Saved entries
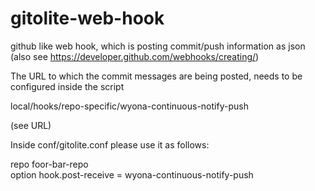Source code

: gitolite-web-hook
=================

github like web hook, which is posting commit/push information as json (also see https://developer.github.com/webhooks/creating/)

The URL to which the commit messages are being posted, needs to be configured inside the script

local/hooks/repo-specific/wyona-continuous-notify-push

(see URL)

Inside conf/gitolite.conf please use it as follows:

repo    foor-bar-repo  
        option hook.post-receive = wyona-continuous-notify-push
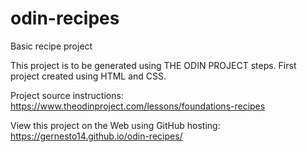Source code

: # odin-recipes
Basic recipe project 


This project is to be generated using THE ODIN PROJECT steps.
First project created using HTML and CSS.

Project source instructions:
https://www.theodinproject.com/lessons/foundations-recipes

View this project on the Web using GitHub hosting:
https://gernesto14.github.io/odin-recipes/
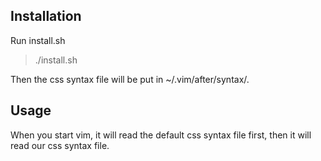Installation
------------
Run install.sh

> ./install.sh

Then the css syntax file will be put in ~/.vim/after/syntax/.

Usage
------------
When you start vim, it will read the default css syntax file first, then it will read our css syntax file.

▶ **Task goal**
From the first line to the last, restate the entries exactly, without pictures.

▶ **Answer to this exercise**
Source code

: gitolite-web-hook
=================

github like web hook, which is posting commit/push information as json (also see https://developer.github.com/webhooks/creating/)

The URL to which the commit messages are being posted, needs to be configured inside the script

local/hooks/repo-specific/wyona-continuous-notify-push

(see URL)

Inside conf/gitolite.conf please use it as follows:

repo    foor-bar-repo  
        option hook.post-receive = wyona-continuous-notify-push
Source code

: # odin-recipes
Basic recipe project 


This project is to be generated using THE ODIN PROJECT steps.
First project created using HTML and CSS.

Project source instructions:
https://www.theodinproject.com/lessons/foundations-recipes

View this project on the Web using GitHub hosting:
https://gernesto14.github.io/odin-recipes/
Installation
------------
Run install.sh

> ./install.sh

Then the css syntax file will be put in ~/.vim/after/syntax/.

Usage
------------
When you start vim, it will read the default css syntax file first, then it will read our css syntax file.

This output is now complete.